(Work required)
In the output, include exactly the lines from the beginning of the records up to and including the one that contains "- [ID selectors](/en-US/docs/Web/CSS/ID_selectors)", and leave out the pictures.
-- Opening Marker --
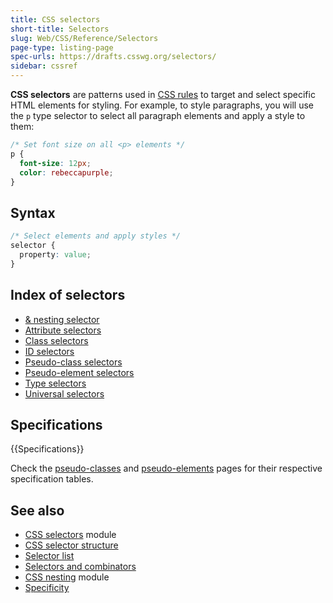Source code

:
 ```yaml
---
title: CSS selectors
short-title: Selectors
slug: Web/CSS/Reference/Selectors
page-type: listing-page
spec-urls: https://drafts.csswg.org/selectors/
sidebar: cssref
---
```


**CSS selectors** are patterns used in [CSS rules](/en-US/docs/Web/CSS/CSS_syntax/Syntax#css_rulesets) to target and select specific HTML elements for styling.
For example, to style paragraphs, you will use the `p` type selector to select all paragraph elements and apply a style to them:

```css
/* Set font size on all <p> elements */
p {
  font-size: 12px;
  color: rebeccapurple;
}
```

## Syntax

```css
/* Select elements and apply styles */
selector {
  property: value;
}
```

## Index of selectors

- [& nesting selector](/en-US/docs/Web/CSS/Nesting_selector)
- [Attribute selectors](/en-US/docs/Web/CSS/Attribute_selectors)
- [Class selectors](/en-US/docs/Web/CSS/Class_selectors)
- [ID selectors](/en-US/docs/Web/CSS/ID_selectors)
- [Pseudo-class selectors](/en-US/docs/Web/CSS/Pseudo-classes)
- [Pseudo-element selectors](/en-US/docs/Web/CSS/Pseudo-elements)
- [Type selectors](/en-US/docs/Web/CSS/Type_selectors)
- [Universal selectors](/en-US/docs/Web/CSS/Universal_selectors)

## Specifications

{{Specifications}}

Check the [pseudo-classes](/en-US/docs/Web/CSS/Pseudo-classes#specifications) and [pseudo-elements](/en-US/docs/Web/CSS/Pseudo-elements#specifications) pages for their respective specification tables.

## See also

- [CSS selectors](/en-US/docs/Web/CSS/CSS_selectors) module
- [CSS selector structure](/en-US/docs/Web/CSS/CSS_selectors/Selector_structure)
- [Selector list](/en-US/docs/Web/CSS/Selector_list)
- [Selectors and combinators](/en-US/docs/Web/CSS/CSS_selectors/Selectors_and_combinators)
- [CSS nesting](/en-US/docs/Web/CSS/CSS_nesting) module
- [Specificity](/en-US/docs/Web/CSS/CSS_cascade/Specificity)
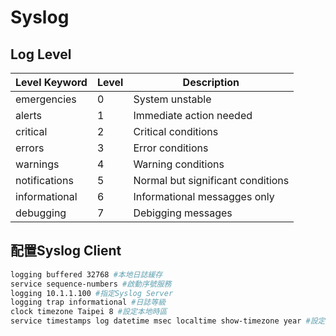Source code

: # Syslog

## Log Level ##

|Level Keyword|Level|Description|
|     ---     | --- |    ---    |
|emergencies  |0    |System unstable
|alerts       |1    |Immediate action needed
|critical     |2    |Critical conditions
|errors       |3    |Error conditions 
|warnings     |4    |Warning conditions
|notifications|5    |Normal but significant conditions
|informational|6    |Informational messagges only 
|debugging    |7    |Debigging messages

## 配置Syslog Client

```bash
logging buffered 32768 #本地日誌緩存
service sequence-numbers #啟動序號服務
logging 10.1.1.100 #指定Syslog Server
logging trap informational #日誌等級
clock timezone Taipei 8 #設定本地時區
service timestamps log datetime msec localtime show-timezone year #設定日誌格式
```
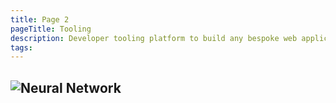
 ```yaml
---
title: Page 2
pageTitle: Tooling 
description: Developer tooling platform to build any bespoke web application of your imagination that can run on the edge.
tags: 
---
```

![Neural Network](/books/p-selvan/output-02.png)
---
-- Closing Marker --
(The answer)
Source code

:
 ```yaml
---
title: CSS selectors
short-title: Selectors
slug: Web/CSS/Reference/Selectors
page-type: listing-page
spec-urls: https://drafts.csswg.org/selectors/
sidebar: cssref
---
```


**CSS selectors** are patterns used in [CSS rules](/en-US/docs/Web/CSS/CSS_syntax/Syntax#css_rulesets) to target and select specific HTML elements for styling.
For example, to style paragraphs, you will use the `p` type selector to select all paragraph elements and apply a style to them:

```css
/* Set font size on all <p> elements */
p {
  font-size: 12px;
  color: rebeccapurple;
}
```

## Syntax

```css
/* Select elements and apply styles */
selector {
  property: value;
}
```

## Index of selectors

- [& nesting selector](/en-US/docs/Web/CSS/Nesting_selector)
- [Attribute selectors](/en-US/docs/Web/CSS/Attribute_selectors)
- [Class selectors](/en-US/docs/Web/CSS/Class_selectors)
- [ID selectors](/en-US/docs/Web/CSS/ID_selectors)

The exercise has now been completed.